Building a Wikipedia Text Corpus for Natural Language Processing

Wikipedia is a rich source of well-organized textual data, and a vast collection of knowledge. What we will do here is build a corpus from the set of English Wikipedia articles, which is freely and conveniently available online.

One of the first things required for natural language processing (NLP) tasks is a corpus. In linguistics and NLP, corpus (literally Latin for body) refers to a collection of texts. Such collections may be formed of a single language of texts, or can span multiple languages -- there are numerous reasons for which multilingual corpora (the plural of corpus) may be useful. Corpora may also consist of themed texts (historical, Biblical, etc.). Corpora are generally solely used for statistical linguistic analysis and hypothesis testing.

The good thing is that the internet is filled with text, and in many cases this text is collected and well oganized, even if it requires some finessing into a more usable, precisely-defined format. Wikipedia, in particular, is a rich source of well-organized textual data. It's also a vast collection of knowledge, and the unhampered mind can dream up all sorts of uses for just such a body of text.

What we will do here is build a corpus from the set of English Wikipedia articles, which is freely and conveniently available online.


Install gensim

In order to easily build a text corpus void of the Wikipedia article markup, we will use gensim, a topic modeling library for Python. Specifically, the gensim.corpora.wikicorpus.WikiCorpus class is made just for this task:

Construct a corpus from a Wikipedia (or other MediaWiki-based) database dump.

In order to properly progress through the following steps, you will need to have gensim installed. It's a simple enough process; using pip:

$ pip install gensim

Moving on...

Download the Wikipedia Dump File

A Wikipedia dump file is also required for this procedure, quite obviously. The latest such files can be found here.

A warning: the latest such English Wikipedia database dump file is ~14 GB in size, so downloading, storing, and processing said file is not exactly trivial.

The file I aquired and used for this task was enwiki-latest-pages-articles.xml.bz2. Go ahead and download it or another similar file to use in the next steps.

Make the Corpus

I wrote a simple Python script (with inspiration from here) to build the corpus by stripping all Wikipedia markup from the articles, using gensim. You can read up on the WikiCorpus class (mentioned above) here.

The code is pretty straightforward: the Wikipedia dump file is opened and read article by article using the get_texts() method of the WikiCorpus class, all of which are ultimately written to a single text file. Both the Wikipedia dump file and the resulting corpus file must be specified on the command line.

$ python make_wiki_corpus enwiki-latest-pages-articles.xml.bz2 wiki_en.txt

Processed 10000 articles
Processed 20000 articles
Processed 30000 articles
Processed 40000 articles
Processed 50000 articles
Processed 60000 articles
Processed 70000 articles
Processed 80000 articles
Processed 90000 articles
Processed 100000 articles

After several hours, the above code leaves me with a corpus file named wiki_en.txt.

Check the Corpus

A second script then checks the corpus text file we just built.

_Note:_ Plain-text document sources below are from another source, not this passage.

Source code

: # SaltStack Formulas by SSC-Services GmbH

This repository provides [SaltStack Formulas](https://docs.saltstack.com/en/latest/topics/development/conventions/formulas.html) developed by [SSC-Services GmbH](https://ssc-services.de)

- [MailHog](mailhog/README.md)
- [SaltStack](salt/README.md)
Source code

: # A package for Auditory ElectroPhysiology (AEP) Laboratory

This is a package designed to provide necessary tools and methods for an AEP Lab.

Now, keep in mind that this large Wikipedia dump file then resulted in a very large corpus file. Given its enormous size, you may have dificulty reading the full file into memory at one time.

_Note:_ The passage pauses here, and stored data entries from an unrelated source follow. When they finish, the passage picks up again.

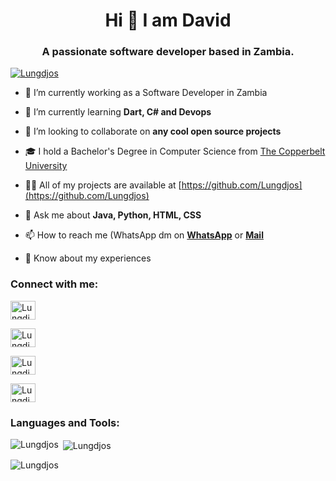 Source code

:  <h1 align="center">Hi  👋 I am David</h1> 
 <h3 align="center">A passionate software developer based in Zambia.</h3> 


 <p align="left"> <a href="https://twitter.com/lungud78" target="_blank"><img src="https://img.shields.io/twitter/follow/Lungdjos?logo=twitter&style=for-the-badge" alt="Lungdjos" /></a> </p> 

 - 🔭 I’m currently working as a Software Developer in Zambia

 - 🌱 I’m currently learning **Dart, C# and Devops**

 - 👯 I’m looking to collaborate on **any cool open source projects** 

 - 🎓 I hold a Bachelor's Degree in Computer Science from <a href="https://www.cbu.ac.zm/" target="blank">The Copperbelt University</a>

 - 👨‍💻 All of my projects are available at [https://github.com/Lungdjos](https://github.com/Lungdjos) 

 - 💬 Ask me about **Java, Python, HTML, CSS** 

 - 📫 How to reach me (WhatsApp dm on <a href="//wa.me/+260956567379">**WhatsApp**</a> or <a href="lungudjos53s@gmail.com">**Mail**</a> 

 - 📄 Know about my experiences 


 <h3 align="left">Connect with me:</h3>
 <p align="left">
 <a href="https://twitter.com/lungud78" target="blank"><img align="center" src="https://raw.githubusercontent.com/rahuldkjain/github-profile-readme-generator/master/src/images/icons/Social/twitter.svg" alt="Lungdjos" height="30" width="40" /></a>

 <a href="https://www.linkedin.com/in/david-lungu-5383b71b8" target="blank"><img align="center" src="https://raw.githubusercontent.com/rahuldkjain/github-profile-readme-generator/master/src/images/icons/Social/linked-in-alt.svg" alt="Lungdjos" height="30" width="40" /></a>

 <a href="https://www.facebook.com/kathy.chanda.12/" target="blank"><img align="center" src="https://raw.githubusercontent.com/rahuldkjain/github-profile-readme-generator/master/src/images/icons/Social/facebook.svg" alt="Lungdjos" height="30" width="40" /></a>

 <a href="https://instagram.com/lungudjos" target="blank"><img align="center" src="https://raw.githubusercontent.com/rahuldkjain/github-profile-readme-generator/master/src/images/icons/Social/instagram.svg" alt="Lungdjos" height="30" width="40" /></a>

 </p>
 <h3 align="left">Languages and Tools:</h3>
 <p><img align="left" src="https://github-readme-stats.vercel.app/api/top-langs?username=Lungdjos&show_icons=true&locale=en&layout=compact" alt="Lungdjos" /></p>
 <p>&nbsp;<img align="center" src="https://github-readme-stats.vercel.app/api?username=Lungdjos&show_icons=true&locale=en" alt="Lungdjos" /></p>
 <p><img align="center" src="https://github-readme-streak-stats.herokuapp.com/?user=Lungdjos&" alt="Lungdjos" /></p>
<!--  <p><img src="https://activity-graph.herokuapp.com/graph/?username=Lungdjos&bg_color=0c1117&color=00883d&line=0a261f&area_color=0a261f&point=065831&area=true&hide_border=true&hide_title=false&custom_title=Contribution+Graph"/></p> -->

This script, then, starts by reading 50 lines -- which equates to 50 full articles -- from the text file and outputting them to the terminal, after which you can press a key to output another 50, or type 'STOP' to quit. If you do stop, the script then proceeds to load the entire file into memory. Which could be a problem for you. You can, however, verify the text by batches of lines, in order to satisfy your curiousity that something good happened as a result of running the first script.

If you are planning on working on such a large text file, you may need some workarounds for its large size in comparison to your machine's memory.

The corpus file must be specified at the command line to execute.

$ python wiki_en.txt

best loved patriotic songs harperresource external links mp and realaudio 
recordings available at the united states library of congress words sheet 
music midi file at the cyber hymnal america the beautiful park in colorado 
springs named for katharine lee bates words archival collection of america 
the beautiful lantern slides from the another free sheet music 

>>> Type 'STOP' to quit or hit Enter key for more <<<

And that's it. Some simple code to accomplish what gensim makes a simple task. Now that you are armed with an ample corpus, the natural language processing world is your oyster. Time for something fun.